With an LM317 you can make an adjustable voltage source, ranging from 1.2 V and upwards to appr. the raw voltage minus 3 volts. These are perfect in combination with a computer power supply.

 

If you have a little more budget, then you can buy a lab power supply in an electronics store. I do not know American prices, but over here in The Netherlands I can buy one for $150 to $200 with the following specification:

 

Adjustable max. output current 0 .. 5 A

Ajustable output voltage 3 .. 30 V

 

With these you can implement a current source and a voltage source. If the current limiting is set to 3A and your circuit draws less than 3 A then the selected voltage will be output. If you want a current source, then set the voltage to 30 V and adjust the max current at e.g. 1 A. Now, the power supply adjusts its voltage, such that the current drawn is 1 A. The latter works perfectly for more concentrated liquids when they are electrolysed.

 

When you want a device with a lower adjustable output voltage, then you need to spend more money, but such a shortcoming can easily be adjusted for.

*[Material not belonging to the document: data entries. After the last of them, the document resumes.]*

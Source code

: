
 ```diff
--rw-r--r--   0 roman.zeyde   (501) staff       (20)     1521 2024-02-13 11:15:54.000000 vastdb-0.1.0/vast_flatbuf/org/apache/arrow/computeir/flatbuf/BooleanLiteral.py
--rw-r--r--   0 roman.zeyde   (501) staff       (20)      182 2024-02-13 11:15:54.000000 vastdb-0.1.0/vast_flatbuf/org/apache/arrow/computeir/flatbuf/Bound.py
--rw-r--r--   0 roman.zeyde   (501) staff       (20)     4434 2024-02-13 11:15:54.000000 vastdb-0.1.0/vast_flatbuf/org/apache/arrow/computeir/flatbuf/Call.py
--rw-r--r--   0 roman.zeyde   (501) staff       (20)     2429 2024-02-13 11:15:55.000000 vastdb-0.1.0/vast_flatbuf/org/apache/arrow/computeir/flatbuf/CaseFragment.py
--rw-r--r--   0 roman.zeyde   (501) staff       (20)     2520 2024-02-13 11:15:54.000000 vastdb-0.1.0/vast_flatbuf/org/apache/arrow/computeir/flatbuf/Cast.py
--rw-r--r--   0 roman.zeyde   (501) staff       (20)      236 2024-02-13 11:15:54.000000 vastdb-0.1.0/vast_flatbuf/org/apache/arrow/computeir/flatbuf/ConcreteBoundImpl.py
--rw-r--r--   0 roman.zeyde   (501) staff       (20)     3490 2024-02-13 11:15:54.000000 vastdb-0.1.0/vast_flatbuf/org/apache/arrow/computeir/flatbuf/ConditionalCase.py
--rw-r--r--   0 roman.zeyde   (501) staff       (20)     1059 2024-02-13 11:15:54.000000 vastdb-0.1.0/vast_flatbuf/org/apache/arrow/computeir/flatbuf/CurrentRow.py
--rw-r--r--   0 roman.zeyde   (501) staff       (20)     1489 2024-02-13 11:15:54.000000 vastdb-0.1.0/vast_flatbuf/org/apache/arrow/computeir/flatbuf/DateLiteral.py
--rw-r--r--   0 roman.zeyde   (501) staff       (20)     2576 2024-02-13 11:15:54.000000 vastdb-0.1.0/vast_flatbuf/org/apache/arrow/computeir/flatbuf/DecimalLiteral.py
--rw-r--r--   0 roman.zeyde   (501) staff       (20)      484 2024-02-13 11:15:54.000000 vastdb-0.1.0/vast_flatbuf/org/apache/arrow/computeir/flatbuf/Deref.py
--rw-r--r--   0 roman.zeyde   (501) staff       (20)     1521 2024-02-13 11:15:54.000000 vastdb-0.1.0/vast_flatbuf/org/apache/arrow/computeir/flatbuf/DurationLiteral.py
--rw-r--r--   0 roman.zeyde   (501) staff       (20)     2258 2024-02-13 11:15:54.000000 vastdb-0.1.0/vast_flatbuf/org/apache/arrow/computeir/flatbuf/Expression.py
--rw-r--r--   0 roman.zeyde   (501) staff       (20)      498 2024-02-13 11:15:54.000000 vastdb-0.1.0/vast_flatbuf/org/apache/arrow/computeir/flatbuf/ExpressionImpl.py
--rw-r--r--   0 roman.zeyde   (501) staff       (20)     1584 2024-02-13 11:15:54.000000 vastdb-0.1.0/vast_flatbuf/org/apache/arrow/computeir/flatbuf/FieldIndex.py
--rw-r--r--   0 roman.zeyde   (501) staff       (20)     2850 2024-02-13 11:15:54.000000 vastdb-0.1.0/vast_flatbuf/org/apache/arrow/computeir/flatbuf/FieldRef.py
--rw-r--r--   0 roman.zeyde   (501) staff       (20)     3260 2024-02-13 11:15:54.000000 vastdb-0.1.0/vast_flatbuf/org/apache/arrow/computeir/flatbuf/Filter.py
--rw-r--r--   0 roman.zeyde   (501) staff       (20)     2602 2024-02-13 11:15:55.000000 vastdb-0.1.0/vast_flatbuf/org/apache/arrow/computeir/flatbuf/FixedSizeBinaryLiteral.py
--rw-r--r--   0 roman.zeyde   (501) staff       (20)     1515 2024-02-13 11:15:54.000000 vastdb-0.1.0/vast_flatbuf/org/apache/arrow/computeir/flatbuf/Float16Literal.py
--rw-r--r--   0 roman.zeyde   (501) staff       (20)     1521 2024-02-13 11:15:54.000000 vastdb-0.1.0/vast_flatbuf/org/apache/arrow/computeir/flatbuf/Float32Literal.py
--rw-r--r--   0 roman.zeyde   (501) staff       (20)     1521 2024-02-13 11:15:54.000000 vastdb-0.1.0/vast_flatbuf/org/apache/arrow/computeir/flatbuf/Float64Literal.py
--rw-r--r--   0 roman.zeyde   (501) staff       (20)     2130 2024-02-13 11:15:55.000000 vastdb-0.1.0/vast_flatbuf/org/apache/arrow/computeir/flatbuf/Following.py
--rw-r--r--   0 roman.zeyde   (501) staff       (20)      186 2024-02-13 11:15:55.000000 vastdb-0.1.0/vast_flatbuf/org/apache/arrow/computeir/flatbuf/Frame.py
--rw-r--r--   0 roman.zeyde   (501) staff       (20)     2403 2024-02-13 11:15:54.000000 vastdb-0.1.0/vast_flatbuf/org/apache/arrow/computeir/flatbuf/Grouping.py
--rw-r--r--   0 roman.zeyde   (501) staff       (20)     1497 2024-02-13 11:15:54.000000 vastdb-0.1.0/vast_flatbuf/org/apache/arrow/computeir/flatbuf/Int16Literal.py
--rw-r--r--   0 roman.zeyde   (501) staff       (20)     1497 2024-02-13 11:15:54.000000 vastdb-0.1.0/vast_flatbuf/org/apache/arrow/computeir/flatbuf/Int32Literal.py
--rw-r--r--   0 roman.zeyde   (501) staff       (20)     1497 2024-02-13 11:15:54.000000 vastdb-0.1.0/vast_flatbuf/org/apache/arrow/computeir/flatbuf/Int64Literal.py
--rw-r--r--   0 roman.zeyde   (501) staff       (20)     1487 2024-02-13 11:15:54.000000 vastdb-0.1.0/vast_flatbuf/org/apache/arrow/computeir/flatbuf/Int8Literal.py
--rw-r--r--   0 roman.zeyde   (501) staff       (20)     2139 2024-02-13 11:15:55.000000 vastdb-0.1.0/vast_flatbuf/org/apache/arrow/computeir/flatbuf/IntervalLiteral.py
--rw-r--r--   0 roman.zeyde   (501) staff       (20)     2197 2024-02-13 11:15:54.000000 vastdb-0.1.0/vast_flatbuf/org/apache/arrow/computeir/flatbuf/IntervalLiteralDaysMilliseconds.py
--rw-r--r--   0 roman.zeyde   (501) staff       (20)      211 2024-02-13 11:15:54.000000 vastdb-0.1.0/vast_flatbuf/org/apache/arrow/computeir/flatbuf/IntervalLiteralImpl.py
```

Buy a few power diodes and place these in series with the voltage output. Each power diode takes around 0.6 V, so with three of these your Vmin will be 1.2 Volts.

 

the specs I have given are just indicative. With some searching you might be able to find better devices for that price. Especially the lowest voltage setting is important. Electrolysis can be done at voltages as low as 1.5 Volts.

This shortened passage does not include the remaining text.